▶ _WHAT YOU HAVE TO DO_
Your answer should show every line of the material below that includes "Interactions".

···

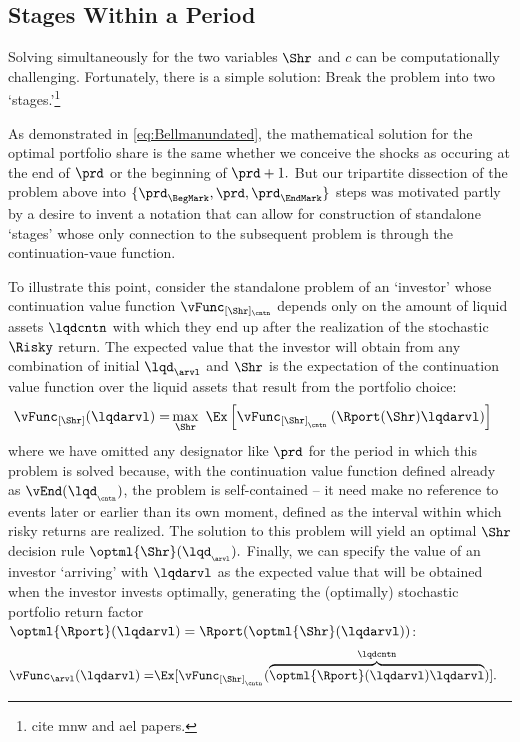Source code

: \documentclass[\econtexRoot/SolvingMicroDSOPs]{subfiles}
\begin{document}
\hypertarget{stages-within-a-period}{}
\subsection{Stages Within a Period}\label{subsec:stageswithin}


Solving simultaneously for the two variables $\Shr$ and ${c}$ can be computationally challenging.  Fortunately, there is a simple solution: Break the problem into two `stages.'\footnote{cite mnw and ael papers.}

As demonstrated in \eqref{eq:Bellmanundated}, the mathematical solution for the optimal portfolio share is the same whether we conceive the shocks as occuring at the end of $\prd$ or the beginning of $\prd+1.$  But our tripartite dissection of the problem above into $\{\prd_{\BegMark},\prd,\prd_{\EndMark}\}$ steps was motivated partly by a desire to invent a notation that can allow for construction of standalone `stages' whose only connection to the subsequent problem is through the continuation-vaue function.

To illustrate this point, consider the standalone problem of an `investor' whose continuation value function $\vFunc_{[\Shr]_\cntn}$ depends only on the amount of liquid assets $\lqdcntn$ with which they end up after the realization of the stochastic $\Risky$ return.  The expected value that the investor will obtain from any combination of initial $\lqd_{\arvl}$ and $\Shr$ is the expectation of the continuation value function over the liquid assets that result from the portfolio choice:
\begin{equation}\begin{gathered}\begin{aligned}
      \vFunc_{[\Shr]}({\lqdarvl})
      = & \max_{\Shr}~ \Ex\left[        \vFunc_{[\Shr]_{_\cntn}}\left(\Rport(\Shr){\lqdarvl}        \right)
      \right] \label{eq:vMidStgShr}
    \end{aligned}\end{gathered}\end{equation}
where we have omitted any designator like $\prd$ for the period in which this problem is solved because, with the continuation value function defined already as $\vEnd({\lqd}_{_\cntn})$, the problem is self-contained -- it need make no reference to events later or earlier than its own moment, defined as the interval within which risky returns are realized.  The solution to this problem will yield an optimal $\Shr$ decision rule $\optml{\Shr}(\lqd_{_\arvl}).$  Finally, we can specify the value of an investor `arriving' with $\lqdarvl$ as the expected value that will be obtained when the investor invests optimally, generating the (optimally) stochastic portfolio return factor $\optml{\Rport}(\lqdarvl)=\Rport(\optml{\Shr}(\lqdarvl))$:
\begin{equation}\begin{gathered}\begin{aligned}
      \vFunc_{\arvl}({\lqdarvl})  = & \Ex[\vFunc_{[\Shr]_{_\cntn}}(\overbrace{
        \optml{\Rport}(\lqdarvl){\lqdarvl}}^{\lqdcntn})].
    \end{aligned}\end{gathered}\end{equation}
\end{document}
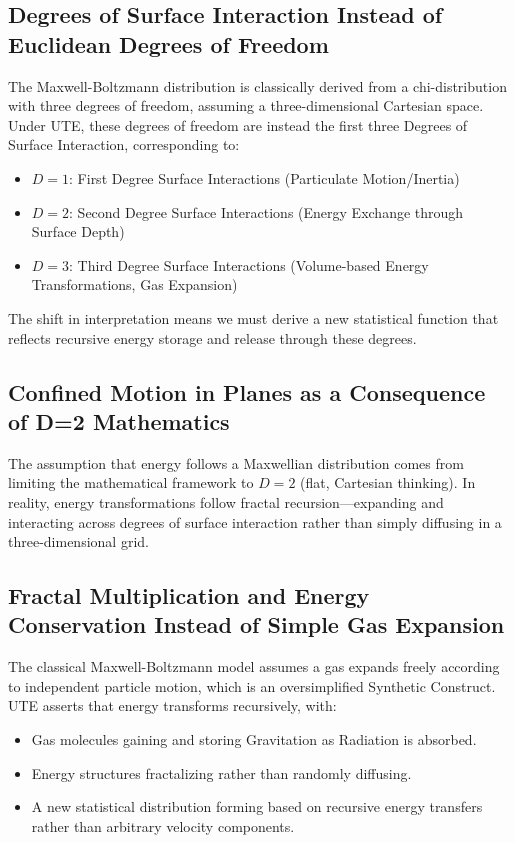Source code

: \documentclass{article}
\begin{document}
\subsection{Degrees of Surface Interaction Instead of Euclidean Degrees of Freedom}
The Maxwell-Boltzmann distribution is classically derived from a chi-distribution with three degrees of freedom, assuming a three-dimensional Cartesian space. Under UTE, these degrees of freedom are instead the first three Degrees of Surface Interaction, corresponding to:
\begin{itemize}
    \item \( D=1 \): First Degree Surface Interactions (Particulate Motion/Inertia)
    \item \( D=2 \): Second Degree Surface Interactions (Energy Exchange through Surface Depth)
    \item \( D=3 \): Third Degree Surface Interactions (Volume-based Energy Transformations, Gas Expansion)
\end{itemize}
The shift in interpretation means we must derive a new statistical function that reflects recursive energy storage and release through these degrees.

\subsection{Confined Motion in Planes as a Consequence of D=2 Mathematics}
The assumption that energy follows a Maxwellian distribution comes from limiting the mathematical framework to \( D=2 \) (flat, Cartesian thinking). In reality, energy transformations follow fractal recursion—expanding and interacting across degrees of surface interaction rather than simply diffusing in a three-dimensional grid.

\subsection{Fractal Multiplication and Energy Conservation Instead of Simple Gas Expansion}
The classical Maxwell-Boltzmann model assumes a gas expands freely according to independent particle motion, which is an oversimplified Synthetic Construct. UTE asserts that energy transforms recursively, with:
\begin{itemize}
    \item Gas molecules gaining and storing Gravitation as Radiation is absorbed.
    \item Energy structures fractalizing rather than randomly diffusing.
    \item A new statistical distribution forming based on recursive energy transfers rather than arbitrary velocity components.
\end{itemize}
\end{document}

···

▶ _EXERCISE SOLUTION_
    \item \( D=1 \): First Degree Surface Interactions (Particulate Motion/Inertia)
    \item \( D=2 \): Second Degree Surface Interactions (Energy Exchange through Surface Depth)
    \item \( D=3 \): Third Degree Surface Interactions (Volume-based Energy Transformations, Gas Expansion)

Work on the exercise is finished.